Traditional search engines on the World Wide Web index web pages by treating them as plain text documents, and indexing the content of the page in order to allow users to look for it. This however is not practicable for images, videos and audio content. Therefore searching for multimedia data (images, video and audio) introduces challenging problems in many areas. Not only the question what should be used to indexed multimedia data but also how this index has to be queried in order to retrieve the information back is still a grand challenge in this area.

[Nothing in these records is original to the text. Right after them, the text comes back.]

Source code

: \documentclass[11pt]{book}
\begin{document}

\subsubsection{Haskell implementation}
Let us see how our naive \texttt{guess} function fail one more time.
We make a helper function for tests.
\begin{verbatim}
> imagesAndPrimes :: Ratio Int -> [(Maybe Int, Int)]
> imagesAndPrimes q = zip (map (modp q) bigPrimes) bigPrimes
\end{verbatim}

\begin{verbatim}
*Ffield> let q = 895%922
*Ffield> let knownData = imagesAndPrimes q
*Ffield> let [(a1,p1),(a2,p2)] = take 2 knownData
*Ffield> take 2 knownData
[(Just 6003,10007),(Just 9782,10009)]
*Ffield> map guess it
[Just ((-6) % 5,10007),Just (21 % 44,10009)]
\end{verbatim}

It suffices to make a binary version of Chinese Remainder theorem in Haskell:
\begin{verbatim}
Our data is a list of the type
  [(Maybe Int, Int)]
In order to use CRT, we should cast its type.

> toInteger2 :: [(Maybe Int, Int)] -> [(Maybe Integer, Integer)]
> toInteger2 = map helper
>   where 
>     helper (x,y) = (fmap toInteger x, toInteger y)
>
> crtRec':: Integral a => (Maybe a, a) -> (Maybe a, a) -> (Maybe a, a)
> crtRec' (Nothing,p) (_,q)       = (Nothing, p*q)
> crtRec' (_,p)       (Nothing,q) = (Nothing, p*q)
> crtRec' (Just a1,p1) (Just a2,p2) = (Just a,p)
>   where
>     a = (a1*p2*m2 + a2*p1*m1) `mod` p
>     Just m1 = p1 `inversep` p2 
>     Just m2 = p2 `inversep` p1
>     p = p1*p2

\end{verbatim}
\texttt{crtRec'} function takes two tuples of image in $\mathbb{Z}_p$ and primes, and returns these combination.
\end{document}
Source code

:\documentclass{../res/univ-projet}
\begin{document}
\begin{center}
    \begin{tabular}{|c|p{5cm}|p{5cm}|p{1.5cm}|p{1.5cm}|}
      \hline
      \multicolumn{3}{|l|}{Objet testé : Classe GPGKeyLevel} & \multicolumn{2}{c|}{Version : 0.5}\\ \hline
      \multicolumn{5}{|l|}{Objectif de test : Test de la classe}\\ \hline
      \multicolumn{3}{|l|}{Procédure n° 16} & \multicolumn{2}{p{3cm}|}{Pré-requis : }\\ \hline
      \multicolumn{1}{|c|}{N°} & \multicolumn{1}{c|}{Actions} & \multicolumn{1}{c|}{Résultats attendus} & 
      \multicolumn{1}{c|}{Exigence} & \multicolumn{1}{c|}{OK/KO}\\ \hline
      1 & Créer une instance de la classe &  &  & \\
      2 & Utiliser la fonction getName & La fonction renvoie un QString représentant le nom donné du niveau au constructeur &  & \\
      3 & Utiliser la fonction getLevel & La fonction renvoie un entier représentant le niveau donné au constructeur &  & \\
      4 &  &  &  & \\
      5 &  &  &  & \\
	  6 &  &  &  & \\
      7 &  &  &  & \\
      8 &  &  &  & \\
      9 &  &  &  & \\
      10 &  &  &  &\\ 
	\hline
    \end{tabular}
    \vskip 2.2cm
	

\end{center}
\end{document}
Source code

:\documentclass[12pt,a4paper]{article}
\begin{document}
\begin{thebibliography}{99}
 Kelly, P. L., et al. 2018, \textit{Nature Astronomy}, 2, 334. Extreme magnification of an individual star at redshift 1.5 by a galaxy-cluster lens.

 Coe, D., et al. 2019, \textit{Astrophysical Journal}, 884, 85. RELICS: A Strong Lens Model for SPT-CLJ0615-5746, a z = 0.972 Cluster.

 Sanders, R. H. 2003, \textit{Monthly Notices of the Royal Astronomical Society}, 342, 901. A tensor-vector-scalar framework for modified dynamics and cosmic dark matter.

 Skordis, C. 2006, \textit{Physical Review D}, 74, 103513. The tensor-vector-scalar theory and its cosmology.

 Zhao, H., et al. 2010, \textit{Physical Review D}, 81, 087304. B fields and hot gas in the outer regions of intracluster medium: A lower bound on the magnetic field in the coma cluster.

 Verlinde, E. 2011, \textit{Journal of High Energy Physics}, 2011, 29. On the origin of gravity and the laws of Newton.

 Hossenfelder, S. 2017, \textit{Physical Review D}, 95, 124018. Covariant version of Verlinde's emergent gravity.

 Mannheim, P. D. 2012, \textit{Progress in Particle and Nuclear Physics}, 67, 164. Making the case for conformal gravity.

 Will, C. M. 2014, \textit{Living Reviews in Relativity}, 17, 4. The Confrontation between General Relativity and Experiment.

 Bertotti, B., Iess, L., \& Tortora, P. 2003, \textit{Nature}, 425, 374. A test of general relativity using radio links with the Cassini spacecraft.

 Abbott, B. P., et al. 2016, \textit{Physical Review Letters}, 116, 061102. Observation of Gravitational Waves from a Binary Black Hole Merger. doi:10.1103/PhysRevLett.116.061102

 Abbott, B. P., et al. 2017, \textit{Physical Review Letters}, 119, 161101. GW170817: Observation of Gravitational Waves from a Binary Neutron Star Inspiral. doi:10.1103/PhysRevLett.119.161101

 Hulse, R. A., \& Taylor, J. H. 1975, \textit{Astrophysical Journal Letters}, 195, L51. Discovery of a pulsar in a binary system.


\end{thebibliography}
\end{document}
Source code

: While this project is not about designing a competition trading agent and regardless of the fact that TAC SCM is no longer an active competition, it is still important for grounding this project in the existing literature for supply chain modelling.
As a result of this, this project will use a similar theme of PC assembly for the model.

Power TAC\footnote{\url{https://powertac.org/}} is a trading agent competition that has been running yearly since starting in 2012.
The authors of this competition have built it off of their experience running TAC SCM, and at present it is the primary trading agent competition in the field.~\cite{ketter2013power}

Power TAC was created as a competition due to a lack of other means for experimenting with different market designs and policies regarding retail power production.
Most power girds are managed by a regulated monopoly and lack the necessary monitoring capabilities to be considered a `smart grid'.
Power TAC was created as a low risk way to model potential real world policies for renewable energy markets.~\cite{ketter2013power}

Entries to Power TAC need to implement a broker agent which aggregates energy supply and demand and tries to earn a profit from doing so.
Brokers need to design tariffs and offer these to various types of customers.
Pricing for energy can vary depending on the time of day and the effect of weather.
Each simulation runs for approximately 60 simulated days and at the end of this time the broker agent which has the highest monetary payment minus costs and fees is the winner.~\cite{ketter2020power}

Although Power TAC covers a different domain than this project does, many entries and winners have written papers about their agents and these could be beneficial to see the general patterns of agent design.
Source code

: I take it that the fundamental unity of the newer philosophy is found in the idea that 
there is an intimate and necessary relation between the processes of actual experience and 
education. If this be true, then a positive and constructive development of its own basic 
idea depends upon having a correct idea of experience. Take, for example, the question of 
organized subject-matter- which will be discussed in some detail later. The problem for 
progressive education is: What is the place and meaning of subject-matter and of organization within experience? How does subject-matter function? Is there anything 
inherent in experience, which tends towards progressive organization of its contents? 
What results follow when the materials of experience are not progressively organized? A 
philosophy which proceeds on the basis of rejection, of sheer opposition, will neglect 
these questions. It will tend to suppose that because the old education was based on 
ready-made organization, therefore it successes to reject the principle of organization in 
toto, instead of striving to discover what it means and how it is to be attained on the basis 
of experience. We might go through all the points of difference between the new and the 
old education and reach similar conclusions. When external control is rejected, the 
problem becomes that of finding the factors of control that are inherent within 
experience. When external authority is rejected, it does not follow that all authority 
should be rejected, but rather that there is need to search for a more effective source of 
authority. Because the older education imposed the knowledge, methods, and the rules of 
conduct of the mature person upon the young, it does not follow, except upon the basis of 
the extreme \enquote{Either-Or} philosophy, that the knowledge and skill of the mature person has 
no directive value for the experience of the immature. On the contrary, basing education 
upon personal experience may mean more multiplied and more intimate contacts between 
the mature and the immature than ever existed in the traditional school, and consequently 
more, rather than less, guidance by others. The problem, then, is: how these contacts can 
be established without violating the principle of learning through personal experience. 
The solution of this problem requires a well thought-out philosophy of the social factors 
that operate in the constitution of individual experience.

Different search engines use slightly different "techniques" to index video files. Among those techniques are:
- Using text from the filename.
- Using alternate text.
- Using the text in the hyperlink or other relevant text from the web page, which links to the particular video
- The video header information, which usually include title, author and depending on the video format copyright information.
- Textual meta data.
- User tags for the video file.
Relying entirely on this handful of approaches has many drawbacks. Metadata, for instance, often doesn't have enough information to identify a video, and the weakness of user tags, is that they can be misused. Therefore in recent years a couple of more innovative approaches for indexing videos have arisen. The following the following two I find particularly interesting:
- The search engine Blinkx, for example, uses speech-recognition technology in addition to standard metadata and surrounding text searches. It converts audio speech into searchable text by extracting the audio information accompanying most video files and useing it to create a searchable text index of "words".
- Researchers at the university of Leeds (former Oxford) are working on another innovative solution which aims to make the content of a video searchable, instead of only the text description and meta data. In order to do this they have developed a system that uses a combination of face recognition, close-captioning information, and original television scripts to automatically name the faces in the videos. There is still a long way to go, but this innovation is seen as the first step in getting automated descriptions of the happenings in a video.